# myrtle beach Sc. surf fishing report



## anth2525 (Jun 23, 2014)

Is anyone doing any good in the surf? What's running around this time heading down for vacation in a week.


----------



## tonyg89 (Sep 10, 2012)

I recommend going early in the mornings to beat the tourists if you plan on fishing a popular tourist area or you can try driving a bit farther south to the State Park and walking to the jetty or even a bit farther down to pawleys island or Georgetown. Those beaches are less crowded during the days. Plenty of mullet in the surf and creeks if you have a cast net. Also sand fleas are pretty easy to get too even if you don't have a rake for them you can just dig a bit below the sand and get a couple dozen quick. As for whats biting its been some decent size flounder and whiting for me. I have seen some people catch some nice over slot reds from the jetty and some nice keeper trout too. I suggest you bring a good variety of baits cause you never know what will be doing the best on a giving day.


----------



## jameswebstersc (Sep 20, 2012)

anth2525 said:


> Is anyone doing any good in the surf? What's running around this time heading down for vacation in a week.

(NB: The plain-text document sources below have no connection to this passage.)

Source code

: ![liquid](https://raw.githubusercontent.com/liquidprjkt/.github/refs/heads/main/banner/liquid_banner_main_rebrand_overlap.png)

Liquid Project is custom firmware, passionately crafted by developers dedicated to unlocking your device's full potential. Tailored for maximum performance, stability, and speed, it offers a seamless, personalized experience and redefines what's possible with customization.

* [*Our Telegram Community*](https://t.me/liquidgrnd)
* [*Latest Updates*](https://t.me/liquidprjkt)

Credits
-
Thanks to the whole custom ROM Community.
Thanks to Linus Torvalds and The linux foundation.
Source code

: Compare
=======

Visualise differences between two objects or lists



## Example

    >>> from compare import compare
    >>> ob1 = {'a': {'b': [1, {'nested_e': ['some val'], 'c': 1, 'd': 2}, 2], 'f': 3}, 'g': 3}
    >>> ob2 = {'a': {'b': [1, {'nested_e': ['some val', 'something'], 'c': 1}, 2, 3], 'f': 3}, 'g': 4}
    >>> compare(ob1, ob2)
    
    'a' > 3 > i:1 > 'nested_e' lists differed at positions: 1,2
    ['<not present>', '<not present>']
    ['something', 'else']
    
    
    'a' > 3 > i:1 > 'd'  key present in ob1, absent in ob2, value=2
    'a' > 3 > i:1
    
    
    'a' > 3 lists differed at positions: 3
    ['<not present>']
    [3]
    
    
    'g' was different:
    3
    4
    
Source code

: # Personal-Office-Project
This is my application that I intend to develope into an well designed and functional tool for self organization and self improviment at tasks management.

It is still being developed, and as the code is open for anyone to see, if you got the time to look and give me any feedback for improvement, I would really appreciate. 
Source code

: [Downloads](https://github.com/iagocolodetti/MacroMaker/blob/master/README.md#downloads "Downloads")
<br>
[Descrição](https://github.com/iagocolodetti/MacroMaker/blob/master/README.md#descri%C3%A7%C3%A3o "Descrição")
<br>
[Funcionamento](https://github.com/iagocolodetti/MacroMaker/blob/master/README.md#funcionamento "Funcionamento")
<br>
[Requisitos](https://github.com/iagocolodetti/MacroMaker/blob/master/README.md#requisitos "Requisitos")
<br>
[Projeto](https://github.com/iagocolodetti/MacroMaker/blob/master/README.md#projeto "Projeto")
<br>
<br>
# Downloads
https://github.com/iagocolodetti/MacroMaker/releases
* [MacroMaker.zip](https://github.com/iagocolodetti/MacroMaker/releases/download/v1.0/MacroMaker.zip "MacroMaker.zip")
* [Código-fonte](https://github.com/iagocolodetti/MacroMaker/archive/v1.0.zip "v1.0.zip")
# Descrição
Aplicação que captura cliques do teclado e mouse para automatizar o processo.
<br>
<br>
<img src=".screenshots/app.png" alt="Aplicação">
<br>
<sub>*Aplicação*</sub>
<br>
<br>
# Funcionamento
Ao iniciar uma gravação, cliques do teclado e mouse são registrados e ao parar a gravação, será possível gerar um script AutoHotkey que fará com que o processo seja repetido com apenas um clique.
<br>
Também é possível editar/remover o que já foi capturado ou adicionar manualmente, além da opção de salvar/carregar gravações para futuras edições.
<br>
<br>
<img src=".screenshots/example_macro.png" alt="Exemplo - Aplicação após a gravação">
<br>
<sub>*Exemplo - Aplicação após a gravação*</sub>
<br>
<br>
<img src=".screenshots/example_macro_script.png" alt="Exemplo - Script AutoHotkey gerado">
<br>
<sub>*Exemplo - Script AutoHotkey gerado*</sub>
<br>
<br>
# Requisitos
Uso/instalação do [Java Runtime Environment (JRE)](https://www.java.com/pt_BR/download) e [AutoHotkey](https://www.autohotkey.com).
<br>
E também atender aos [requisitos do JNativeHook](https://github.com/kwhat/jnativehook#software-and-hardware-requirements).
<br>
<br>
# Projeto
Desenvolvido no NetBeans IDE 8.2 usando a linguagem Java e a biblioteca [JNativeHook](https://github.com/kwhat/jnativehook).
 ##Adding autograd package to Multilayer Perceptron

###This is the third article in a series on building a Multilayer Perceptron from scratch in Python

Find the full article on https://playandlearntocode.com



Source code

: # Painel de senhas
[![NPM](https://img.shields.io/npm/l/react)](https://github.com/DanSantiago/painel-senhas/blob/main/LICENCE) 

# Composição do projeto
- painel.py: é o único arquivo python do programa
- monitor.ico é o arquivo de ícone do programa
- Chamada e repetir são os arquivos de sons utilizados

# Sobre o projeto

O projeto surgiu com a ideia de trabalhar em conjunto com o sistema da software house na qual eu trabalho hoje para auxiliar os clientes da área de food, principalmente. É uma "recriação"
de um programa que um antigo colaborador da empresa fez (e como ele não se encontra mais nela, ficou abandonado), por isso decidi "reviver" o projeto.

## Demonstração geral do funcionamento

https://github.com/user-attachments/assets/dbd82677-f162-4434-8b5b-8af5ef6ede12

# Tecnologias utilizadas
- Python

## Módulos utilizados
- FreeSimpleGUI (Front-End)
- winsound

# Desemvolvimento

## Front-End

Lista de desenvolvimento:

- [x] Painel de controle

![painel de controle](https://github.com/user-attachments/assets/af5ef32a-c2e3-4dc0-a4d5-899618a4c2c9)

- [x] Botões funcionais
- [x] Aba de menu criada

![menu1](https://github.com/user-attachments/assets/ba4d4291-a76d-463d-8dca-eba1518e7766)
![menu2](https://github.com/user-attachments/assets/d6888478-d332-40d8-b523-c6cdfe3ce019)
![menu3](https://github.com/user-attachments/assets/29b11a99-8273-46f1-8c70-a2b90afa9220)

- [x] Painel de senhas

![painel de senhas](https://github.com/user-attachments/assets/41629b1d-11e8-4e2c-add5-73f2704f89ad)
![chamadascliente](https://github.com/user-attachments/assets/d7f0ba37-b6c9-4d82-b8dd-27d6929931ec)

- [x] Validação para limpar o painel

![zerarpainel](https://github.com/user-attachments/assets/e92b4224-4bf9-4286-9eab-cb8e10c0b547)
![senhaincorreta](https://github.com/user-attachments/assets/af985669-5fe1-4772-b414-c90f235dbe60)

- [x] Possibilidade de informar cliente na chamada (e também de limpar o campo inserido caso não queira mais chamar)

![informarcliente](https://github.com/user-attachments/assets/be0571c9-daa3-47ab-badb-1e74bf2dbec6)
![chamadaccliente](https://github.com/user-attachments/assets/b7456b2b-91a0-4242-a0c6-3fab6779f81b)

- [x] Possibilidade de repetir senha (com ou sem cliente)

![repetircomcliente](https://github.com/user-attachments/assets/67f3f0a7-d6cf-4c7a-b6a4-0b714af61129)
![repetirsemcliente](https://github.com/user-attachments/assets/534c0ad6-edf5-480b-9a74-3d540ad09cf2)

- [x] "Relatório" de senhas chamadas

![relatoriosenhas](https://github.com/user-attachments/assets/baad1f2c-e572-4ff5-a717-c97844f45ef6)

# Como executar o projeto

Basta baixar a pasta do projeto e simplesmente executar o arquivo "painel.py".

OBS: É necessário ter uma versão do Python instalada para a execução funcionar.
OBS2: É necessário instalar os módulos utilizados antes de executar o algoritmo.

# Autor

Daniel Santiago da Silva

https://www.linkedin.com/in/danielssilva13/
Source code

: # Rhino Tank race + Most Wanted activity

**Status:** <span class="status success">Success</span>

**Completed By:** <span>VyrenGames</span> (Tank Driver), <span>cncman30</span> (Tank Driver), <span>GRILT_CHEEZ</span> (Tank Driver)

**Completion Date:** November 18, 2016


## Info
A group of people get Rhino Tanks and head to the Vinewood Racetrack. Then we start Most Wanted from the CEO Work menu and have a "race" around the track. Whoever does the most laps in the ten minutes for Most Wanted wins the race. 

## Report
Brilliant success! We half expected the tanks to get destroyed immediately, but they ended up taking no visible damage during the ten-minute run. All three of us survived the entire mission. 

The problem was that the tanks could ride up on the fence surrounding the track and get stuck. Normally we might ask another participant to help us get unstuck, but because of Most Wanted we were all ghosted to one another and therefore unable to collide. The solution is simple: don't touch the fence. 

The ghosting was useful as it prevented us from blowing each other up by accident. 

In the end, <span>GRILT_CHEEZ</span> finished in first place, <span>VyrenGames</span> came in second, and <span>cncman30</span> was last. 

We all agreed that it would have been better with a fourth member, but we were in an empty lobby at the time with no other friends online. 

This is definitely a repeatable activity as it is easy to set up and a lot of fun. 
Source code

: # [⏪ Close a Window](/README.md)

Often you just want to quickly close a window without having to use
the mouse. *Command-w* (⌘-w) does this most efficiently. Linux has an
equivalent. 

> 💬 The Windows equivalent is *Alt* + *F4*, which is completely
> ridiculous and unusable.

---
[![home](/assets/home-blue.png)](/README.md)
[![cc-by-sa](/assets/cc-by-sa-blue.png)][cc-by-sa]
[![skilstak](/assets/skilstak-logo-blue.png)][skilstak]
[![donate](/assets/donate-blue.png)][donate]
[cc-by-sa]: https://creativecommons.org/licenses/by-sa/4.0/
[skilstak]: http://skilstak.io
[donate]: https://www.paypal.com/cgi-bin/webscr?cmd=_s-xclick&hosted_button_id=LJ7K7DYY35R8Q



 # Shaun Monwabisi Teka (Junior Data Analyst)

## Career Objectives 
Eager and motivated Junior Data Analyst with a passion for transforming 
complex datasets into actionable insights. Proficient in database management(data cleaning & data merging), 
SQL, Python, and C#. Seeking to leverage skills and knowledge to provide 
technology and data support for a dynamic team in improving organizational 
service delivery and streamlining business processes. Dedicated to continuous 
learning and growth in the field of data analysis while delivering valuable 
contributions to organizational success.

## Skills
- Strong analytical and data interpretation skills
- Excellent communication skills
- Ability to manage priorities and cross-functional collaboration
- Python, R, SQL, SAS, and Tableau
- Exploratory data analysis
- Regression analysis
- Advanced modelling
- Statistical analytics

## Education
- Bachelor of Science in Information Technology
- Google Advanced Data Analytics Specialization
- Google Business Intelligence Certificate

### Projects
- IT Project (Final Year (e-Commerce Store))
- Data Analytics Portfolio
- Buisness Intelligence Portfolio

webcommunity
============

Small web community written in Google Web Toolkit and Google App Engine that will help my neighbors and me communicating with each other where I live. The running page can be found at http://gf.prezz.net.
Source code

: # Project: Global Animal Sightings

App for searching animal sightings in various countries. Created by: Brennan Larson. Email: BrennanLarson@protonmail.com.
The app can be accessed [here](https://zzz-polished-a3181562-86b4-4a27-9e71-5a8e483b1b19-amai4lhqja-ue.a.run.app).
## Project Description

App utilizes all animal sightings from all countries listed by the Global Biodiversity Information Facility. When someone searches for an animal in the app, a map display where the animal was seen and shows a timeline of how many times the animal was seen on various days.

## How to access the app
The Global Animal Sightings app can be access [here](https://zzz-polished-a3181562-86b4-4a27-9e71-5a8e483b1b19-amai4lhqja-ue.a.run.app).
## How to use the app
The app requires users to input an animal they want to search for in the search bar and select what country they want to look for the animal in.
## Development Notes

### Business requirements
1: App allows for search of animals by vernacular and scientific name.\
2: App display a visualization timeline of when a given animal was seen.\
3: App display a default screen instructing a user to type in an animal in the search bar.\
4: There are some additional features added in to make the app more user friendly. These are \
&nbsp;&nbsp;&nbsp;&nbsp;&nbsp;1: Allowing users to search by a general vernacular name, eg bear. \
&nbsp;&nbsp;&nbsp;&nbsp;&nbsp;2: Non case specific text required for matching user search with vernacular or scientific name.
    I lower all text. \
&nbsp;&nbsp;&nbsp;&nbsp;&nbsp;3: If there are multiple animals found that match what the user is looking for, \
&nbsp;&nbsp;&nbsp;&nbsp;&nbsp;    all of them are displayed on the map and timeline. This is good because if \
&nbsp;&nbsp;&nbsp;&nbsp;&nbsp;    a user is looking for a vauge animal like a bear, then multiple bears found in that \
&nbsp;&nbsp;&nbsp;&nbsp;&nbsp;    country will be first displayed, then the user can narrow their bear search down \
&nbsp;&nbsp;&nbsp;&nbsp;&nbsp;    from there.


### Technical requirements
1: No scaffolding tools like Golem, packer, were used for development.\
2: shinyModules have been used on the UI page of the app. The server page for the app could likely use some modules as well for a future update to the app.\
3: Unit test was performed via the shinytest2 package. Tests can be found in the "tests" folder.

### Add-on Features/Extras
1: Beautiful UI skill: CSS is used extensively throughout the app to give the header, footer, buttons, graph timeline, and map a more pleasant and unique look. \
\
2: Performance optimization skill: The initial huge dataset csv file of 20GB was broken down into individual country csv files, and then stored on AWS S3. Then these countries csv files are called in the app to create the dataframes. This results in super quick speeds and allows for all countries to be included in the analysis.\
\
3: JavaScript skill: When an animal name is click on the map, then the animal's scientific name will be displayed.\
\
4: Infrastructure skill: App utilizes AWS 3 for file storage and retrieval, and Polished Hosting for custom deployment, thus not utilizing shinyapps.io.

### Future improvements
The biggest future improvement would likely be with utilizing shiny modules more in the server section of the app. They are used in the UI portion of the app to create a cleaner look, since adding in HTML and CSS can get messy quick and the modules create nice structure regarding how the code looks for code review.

whiting,pomps,ladyfish,pinfish and blues are on my list of what i'm catching


----------



## Elgreco (Aug 12, 2014)

Caught this lady with a mirrodine the other day.


----------



## Pomppair (Jun 10, 2013)

Pompano hit hard and steady last Saturday. We've had a great year so far 
Ready for the fall fun to begin!


----------



## anth2525 (Jun 23, 2014)

What type of rigs and bait are you using for pompano and the reds?


----------



## SpringmaidKeith (Jun 30, 2013)

there have been a few Spanish Macks bein caught on the pier for a few days now. Some nice Bluefish also It's a little early in my opinion on the southern migration(SMacks), but fish are fish. like pomppair said...ready for the fall run, might be a little early...spring & fall are the time to hit it. August is yes&no. Spot tail/puppyDrum/reds/red drum should start in a few weeks, remember the 'slot limit' please. We've had a really good flounder run for the past few weeks. Elgreco, hope you threw that lady fish back, thats why they call them that....good for nothin, kidding LADIES. Fish on & heres to a great fall fishin, Sept/Oct, Spot hopefully will hit SC late Oct. till early Dec. unless its like last fall, K


----------



## Elgreco (Aug 12, 2014)

I read they are really bony and not good to eat. It got tangled up in the treble hooks pretty good though.


----------



## RjTheMetalhead (Dec 3, 2011)

Elgreco said:


> I read they are really bony and not good to eat. It got tangled up in the treble hooks pretty good though.


Awesome live bait for sharks. I've put a couple out there for king bait before... They usually last about 4.2 seconds before a big fat spinner comes up from under the pier.

Good cut bait for everything.


----------